Perché dovresti usare la tecnica Show, don’t tell

«Non dirmi che la luna splende; mostrami il riflesso sul vetro infranto». Anton Čechov

Facciamo una premessa sulla narrazione.

La narrazione di un romanzo o di un racconto può avvenire sostanzialmente attraverso:

  • Il sommario
  • La scena

Nel sommario il narratore riporta i fatti principali, senza scendere nel dettaglio.

Nella scena il narratore ci mostra i personaggi in azione, drammatizzandoli, mostrando azioni e dialoghi.

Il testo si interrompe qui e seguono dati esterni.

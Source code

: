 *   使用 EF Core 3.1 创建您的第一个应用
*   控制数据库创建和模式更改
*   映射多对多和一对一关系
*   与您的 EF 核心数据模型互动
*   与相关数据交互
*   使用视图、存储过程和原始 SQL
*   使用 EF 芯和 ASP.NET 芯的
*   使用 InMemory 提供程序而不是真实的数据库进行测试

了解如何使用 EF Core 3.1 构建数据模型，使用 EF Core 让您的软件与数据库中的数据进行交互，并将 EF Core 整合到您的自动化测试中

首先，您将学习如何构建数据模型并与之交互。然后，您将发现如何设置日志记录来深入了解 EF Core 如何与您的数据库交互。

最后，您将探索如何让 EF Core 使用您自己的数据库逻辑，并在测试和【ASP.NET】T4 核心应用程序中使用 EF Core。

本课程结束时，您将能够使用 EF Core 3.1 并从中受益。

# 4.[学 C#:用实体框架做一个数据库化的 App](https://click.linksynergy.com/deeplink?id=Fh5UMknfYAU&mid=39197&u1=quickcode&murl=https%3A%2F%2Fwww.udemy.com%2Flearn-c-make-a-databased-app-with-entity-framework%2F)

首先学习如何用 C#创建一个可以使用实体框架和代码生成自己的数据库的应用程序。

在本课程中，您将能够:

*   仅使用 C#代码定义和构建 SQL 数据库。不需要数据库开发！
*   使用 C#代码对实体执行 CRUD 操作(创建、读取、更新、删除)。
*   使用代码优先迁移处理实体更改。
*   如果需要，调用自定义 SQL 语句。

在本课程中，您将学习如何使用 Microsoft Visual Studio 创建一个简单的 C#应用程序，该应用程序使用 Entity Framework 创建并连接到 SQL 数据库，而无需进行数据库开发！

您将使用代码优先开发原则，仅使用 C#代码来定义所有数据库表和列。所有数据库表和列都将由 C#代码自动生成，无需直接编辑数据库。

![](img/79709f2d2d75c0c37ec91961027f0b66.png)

Se vuoi approndire l’argomento leggi il mio articolo: come scrivere una scena

La tecnica di scrittura “Show, don’t tell

La tecnica definita “Show, don’t tell”, ovvero, mostra, non raccontare, è un procedimento che si adotta in narrativa nella scrittura di un libro (un romanzo, un racconto, una novella), per cui lo scrittore mostra il personaggio in azione, anziché descriverlo.

Facciamo subito un esempio.

Se io scrivo:

Enzo era arrogante

Sto descrivendo un tratto della sua personalità.

Se invece scrivo:
Quando la cameriera arrivò con il vassoio, Enzo non alzò lo sguardo dal portatile; con la mano indicò alla cameriera di lasciarlo sul tavolo.
«Posso fare altro per lei?» disse la giovane donna.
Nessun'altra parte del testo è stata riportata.